Pull every line holding the string "individuals" from the records below.

Supplied material Block Start

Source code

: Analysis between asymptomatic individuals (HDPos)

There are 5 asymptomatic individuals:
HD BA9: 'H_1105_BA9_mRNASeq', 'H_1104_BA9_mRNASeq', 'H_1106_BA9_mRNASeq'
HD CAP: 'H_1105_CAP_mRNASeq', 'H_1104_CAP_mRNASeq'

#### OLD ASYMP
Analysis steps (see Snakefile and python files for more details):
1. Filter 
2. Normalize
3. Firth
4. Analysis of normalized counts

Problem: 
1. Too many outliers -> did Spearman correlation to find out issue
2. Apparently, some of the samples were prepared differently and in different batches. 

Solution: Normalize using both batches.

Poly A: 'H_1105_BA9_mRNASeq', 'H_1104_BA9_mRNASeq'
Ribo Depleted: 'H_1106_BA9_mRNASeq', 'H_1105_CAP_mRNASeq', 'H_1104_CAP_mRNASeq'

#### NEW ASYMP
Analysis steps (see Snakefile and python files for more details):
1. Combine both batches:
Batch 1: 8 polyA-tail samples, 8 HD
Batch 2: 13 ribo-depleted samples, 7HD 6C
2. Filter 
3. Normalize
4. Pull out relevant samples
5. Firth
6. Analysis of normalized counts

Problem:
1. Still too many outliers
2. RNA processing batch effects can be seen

Supplied material Block End

Task solution »
: Analysis between asymptomatic individuals (HDPos)
There are 5 asymptomatic individuals:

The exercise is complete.